WASHINGTON—CUNA is saying it believes the Federal Communications Commission (FCC) should direct voice service providers to refrain from blocking “unsigned” calls under the SHAKEN/STIR framework until the framework has been fully implemented.
The trade association made the request in a comment letter to the FCC for the agency’s Third Further Notice of Proposed Rulemaking to regarding advanced methods to target and eliminate unlawful robocalls.
“Requiring providers to quickly unblock legal calls is necessary because the Commission has no authority to authorize the blocking of legal communications,” the letter reads. “The FCC should permit voice service providers to block only calls that have not been properly authenticated under the framework or authenticated, but the provider has concluded with a high degree of certainty that the call was placed illegally.”
Avoiding Labels
The letter goes on to state the FCC should discourage voice service providers from labeling calls as “debt collector.” Unlike the call labels of “spam” and “nuisance” — which describe illegally placed calls — servicing and collections-related calls are lawful and beneficial to consumers, CUNA noted.
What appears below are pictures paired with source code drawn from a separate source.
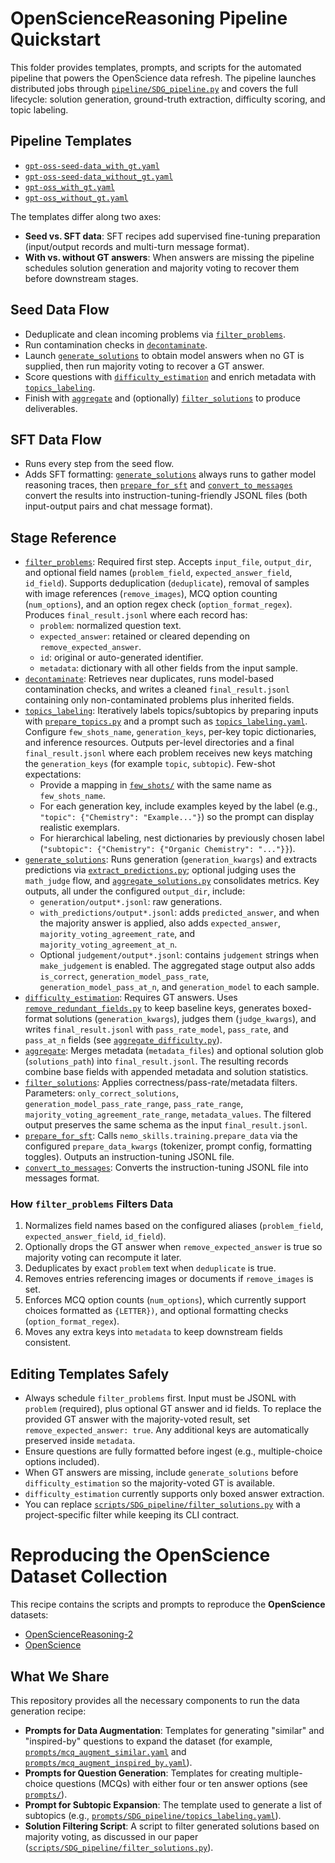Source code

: # OpenScienceReasoning Pipeline Quickstart

This folder provides templates, prompts, and scripts for the automated pipeline that powers the OpenScience data refresh. The pipeline launches distributed jobs through [`pipeline/SDG_pipeline.py`](pipeline/SDG_pipeline.py) and covers the full lifecycle: solution generation, ground-truth extraction, difficulty scoring, and topic labeling.

## Pipeline Templates
- [`gpt-oss-seed-data_with_gt.yaml`](configs/SDG_pipeline/gpt-oss-seed-data_with_gt.yaml)
- [`gpt-oss-seed-data_without_gt.yaml`](configs/SDG_pipeline/gpt-oss-seed-data_without_gt.yaml)
- [`gpt-oss_with_gt.yaml`](configs/SDG_pipeline/gpt-oss_with_gt.yaml)
- [`gpt-oss_without_gt.yaml`](configs/SDG_pipeline/gpt-oss_without_gt.yaml)

The templates differ along two axes:
- **Seed vs. SFT data**: SFT recipes add supervised fine-tuning preparation (input/output records and multi-turn message format).
- **With vs. without GT answers**: When answers are missing the pipeline schedules solution generation and majority voting to recover them before downstream stages.

## Seed Data Flow
- Deduplicate and clean incoming problems via [`filter_problems`](scripts/SDG_pipeline/filter_problems.py).
- Run contamination checks in [`decontaminate`](scripts/SDG_pipeline/decontaminate.py).
- Launch [`generate_solutions`](pipeline/SDG_pipeline.py) to obtain model answers when no GT is supplied, then run majority voting to recover a GT answer.
- Score questions with [`difficulty_estimation`](pipeline/SDG_pipeline.py) and enrich metadata with [`topics_labeling`](pipeline/SDG_pipeline.py).
- Finish with [`aggregate`](scripts/SDG_pipeline/aggregate_matadata.py) and (optionally) [`filter_solutions`](scripts/SDG_pipeline/filter_solutions.py) to produce deliverables.

## SFT Data Flow
- Runs every step from the seed flow.
- Adds SFT formatting: [`generate_solutions`](pipeline/SDG_pipeline.py) always runs to gather model reasoning traces, then [`prepare_for_sft`](pipeline/SDG_pipeline.py) and [`convert_to_messages`]() convert the results into instruction-tuning-friendly JSONL files (both input-output pairs and chat message format).

## Stage Reference
- [`filter_problems`](scripts/SDG_pipeline/filter_problems.py): Required first step. Accepts `input_file`, `output_dir`, and optional field names (`problem_field`, `expected_answer_field`, `id_field`). Supports deduplication (`deduplicate`), removal of samples with image references (`remove_images`), MCQ option counting (`num_options`), and an option regex check (`option_format_regex`). Produces `final_result.jsonl` where each record has:
  - `problem`: normalized question text.
  - `expected_answer`: retained or cleared depending on `remove_expected_answer`.
  - `id`: original or auto-generated identifier.
  - `metadata`: dictionary with all other fields from the input sample.
- [`decontaminate`](scripts/SDG_pipeline/decontaminate.py): Retrieves near duplicates, runs model-based contamination checks, and writes a cleaned `final_result.jsonl` containing only non-contaminated problems plus inherited fields.
- [`topics_labeling`](pipeline/SDG_pipeline.py): Iteratively labels topics/subtopics by preparing inputs with [`prepare_topics.py`](scripts/SDG_pipeline/prepare_topics.py) and a prompt such as [`topics_labeling.yaml`](prompts/SDG_pipeline/topics_labeling.yaml). Configure `few_shots_name`, `generation_keys`, per-key topic dictionaries, and inference resources. Outputs per-level directories and a final `final_result.jsonl` where each problem receives new keys matching the `generation_keys` (for example `topic`, `subtopic`). Few-shot expectations:
  - Provide a mapping in [`few_shots/`](few_shots/) with the same name as `few_shots_name`.
  - For each generation key, include examples keyed by the label (e.g., `"topic": {"Chemistry": "Example..."}`) so the prompt can display realistic exemplars.
  - For hierarchical labeling, nest dictionaries by previously chosen label (`"subtopic": {"Chemistry": {"Organic Chemistry": "..."}}`).
- [`generate_solutions`](pipeline/SDG_pipeline.py): Runs generation (`generation_kwargs`) and extracts predictions via [`extract_predictions.py`](scripts/SDG_pipeline/extract_predictions.py); optional judging uses the `math_judge` flow, and [`aggregate_solutions.py`](scripts/SDG_pipeline/aggregate_solutions.py) consolidates metrics. Key outputs, all under the configured `output_dir`, include:
  - `generation/output*.jsonl`: raw generations.
  - `with_predictions/output*.jsonl`: adds `predicted_answer`, and when the majority answer is applied, also adds `expected_answer`, `majority_voting_agreement_rate`, and `majority_voting_agreement_at_n`.
  - Optional `judgement/output*.jsonl`: contains `judgement` strings when `make_judgement` is enabled. The aggregated stage output also adds `is_correct`, `generation_model_pass_rate`, `generation_model_pass_at_n`, and `generation_model` to each sample.
- [`difficulty_estimation`](pipeline/SDG_pipeline.py): Requires GT answers. Uses [`remove_redundant_fields.py`](scripts/SDG_pipeline/remove_redundant_fields.py) to keep baseline keys, generates boxed-format solutions (`generation_kwargs`), judges them (`judge_kwargs`), and writes `final_result.jsonl` with `pass_rate_model`, `pass_rate`, and `pass_at_n` fields (see [`aggregate_difficulty.py`](scripts/SDG_pipeline/aggregate_difficulty.py)).
- [`aggregate`](scripts/SDG_pipeline/aggregate_matadata.py): Merges metadata (`metadata_files`) and optional solution glob (`solutions_path`) into `final_result.jsonl`. The resulting records combine base fields with appended metadata and solution statistics.
- [`filter_solutions`](scripts/SDG_pipeline/filter_solutions.py): Applies correctness/pass-rate/metadata filters. Parameters: `only_correct_solutions`, `generation_model_pass_rate_range`, `pass_rate_range`, `majority_voting_agreement_rate_range`, `metadata_values`. The filtered output preserves the same schema as the input `final_result.jsonl`.
- [`prepare_for_sft`](pipeline/SDG_pipeline.py): Calls `nemo_skills.training.prepare_data` via the configured `prepare_data_kwargs` (tokenizer, prompt config, formatting toggles). Outputs an instruction-tuning JSONL file.
- [`convert_to_messages`](): Converts the instruction-tuning JSONL file into messages format.

### How `filter_problems` Filters Data
1. Normalizes field names based on the configured aliases (`problem_field`, `expected_answer_field`, `id_field`).
2. Optionally drops the GT answer when `remove_expected_answer` is true so majority voting can recompute it later.
3. Deduplicates by exact `problem` text when `deduplicate` is true.
4. Removes entries referencing images or documents if `remove_images` is set.
5. Enforces MCQ option counts (`num_options`), which currently support choices formatted as `{LETTER})`, and optional formatting checks (`option_format_regex`).
6. Moves any extra keys into `metadata` to keep downstream fields consistent.

## Editing Templates Safely
- Always schedule `filter_problems` first. Input must be JSONL with `problem` (required), plus optional GT answer and id fields. To replace the provided GT answer with the majority-voted result, set `remove_expected_answer: true`. Any additional keys are automatically preserved inside `metadata`.
- Ensure questions are fully formatted before ingest (e.g., multiple-choice options included).
- When GT answers are missing, include `generate_solutions` before `difficulty_estimation` so the majority-voted GT is available.
- `difficulty_estimation` currently supports only boxed answer extraction.
- You can replace [`scripts/SDG_pipeline/filter_solutions.py`](scripts/SDG_pipeline/filter_solutions.py) with a project-specific filter while keeping its CLI contract.

# Reproducing the OpenScience Dataset Collection

This recipe contains the scripts and prompts to reproduce the **OpenScience** datasets:

* [OpenScienceReasoning-2](https://huggingface.co/datasets/nvidia/OpenScienceReasoning-2)
* [OpenScience](https://huggingface.co/datasets/nvidia/OpenScience)

## What We Share

This repository provides all the necessary components to run the data generation recipe:

* **Prompts for Data Augmentation**: Templates for generating "similar" and "inspired-by" questions to expand the dataset (for example, [`prompts/mcq_augment_similar.yaml`](prompts/mcq_augment_similar.yaml) and [`prompts/mcq_augment_inspired_by.yaml`](prompts/mcq_augment_inspired_by.yaml)).
* **Prompts for Question Generation**: Templates for creating multiple-choice questions (MCQs) with either four or ten answer options (see [`prompts/`](prompts/)).
* **Prompt for Subtopic Expansion**: The template used to generate a list of subtopics (e.g., [`prompts/SDG_pipeline/topics_labeling.yaml`](prompts/SDG_pipeline/topics_labeling.yaml)).
* **Solution Filtering Script**: A script to filter generated solutions based on majority voting, as discussed in our paper ([`scripts/SDG_pipeline/filter_solutions.py`](scripts/SDG_pipeline/filter_solutions.py)).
The FCC's proposed “Critical Calls List” should include numbers from fraud alerts, data breach notifications, remediation messages, utility outage notifications, product recall notices, prescription notices, and mortgage servicing calls required by Federal or State law, CUNA said.
In assessing the effectiveness of voice service providers’ solutions to the problem of illegal automated calls, CUNA said it believes the FCC should measure and report annually on the number of calls that providers have blocked erroneously.